> RECORDED INFORMATION
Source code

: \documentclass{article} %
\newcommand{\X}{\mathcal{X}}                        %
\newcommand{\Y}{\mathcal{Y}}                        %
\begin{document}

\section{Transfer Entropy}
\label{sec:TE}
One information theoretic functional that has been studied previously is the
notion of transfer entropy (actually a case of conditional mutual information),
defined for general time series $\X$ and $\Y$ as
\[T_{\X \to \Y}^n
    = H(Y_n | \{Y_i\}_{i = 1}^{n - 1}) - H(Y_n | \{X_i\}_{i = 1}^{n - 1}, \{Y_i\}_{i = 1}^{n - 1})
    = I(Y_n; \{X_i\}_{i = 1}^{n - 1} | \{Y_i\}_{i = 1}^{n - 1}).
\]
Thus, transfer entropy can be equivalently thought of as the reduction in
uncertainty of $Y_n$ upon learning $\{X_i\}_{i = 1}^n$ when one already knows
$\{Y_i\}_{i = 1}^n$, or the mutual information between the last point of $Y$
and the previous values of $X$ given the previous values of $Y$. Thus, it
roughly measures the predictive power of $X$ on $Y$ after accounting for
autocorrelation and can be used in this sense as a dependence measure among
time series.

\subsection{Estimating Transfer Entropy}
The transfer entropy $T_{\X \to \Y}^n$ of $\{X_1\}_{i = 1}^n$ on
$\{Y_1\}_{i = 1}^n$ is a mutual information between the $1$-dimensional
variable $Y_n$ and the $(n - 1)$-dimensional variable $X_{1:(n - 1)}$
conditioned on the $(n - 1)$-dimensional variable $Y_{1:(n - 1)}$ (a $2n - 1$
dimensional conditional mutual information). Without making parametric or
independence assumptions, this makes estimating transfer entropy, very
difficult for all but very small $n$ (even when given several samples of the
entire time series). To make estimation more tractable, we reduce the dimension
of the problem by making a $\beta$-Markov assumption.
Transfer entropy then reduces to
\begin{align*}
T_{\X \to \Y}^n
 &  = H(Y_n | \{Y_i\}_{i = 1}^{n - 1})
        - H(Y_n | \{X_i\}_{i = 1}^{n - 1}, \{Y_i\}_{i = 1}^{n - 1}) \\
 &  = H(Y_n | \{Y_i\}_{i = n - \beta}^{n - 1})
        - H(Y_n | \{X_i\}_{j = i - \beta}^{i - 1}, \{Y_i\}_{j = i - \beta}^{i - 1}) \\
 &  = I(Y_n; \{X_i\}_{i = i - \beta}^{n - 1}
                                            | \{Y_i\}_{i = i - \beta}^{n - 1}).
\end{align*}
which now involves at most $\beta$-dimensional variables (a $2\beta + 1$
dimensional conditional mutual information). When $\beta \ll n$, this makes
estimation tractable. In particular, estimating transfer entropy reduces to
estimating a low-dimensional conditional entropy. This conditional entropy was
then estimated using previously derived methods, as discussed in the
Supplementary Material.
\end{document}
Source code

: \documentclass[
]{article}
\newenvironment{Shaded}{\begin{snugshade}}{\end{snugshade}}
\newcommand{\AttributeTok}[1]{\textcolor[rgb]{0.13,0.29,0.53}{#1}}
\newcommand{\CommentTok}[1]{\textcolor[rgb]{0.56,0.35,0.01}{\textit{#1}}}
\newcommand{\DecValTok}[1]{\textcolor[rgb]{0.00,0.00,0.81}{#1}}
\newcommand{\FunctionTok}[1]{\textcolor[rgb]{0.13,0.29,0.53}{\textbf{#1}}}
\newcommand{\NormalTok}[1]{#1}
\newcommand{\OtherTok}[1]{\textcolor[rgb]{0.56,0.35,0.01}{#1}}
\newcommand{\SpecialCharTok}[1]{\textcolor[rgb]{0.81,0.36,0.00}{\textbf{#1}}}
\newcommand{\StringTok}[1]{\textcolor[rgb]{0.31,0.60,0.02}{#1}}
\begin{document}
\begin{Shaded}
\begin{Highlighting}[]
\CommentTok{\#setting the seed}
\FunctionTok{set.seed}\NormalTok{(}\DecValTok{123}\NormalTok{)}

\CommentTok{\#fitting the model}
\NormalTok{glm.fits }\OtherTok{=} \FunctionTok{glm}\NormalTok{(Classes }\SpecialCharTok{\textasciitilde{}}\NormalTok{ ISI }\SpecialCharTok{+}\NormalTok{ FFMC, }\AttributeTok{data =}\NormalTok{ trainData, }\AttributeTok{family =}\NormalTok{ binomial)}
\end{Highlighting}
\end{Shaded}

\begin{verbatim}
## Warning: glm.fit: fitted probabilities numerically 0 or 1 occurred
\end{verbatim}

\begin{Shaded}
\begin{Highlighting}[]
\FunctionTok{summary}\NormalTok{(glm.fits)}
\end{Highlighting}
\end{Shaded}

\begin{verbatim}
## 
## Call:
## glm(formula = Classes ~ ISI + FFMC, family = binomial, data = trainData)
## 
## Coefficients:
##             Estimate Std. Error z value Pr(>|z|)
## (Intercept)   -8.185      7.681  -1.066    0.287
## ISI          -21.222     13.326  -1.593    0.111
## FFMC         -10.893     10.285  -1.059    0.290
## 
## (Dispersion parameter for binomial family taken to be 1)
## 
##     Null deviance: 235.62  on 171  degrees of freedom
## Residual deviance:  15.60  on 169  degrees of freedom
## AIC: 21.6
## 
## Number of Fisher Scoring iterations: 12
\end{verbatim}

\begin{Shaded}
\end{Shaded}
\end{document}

> TASK
Go through the data above from its first line and copy each line exactly, stopping once the line with "One information theoretic" has been copied.

> ANSWER TO THIS TASK
Source code

: \documentclass{article} %
\newcommand{\X}{\mathcal{X}}                        %
\newcommand{\Y}{\mathcal{Y}}                        %
\begin{document}

\section{Transfer Entropy}
\label{sec:TE}
One information theoretic functional that has been studied previously is the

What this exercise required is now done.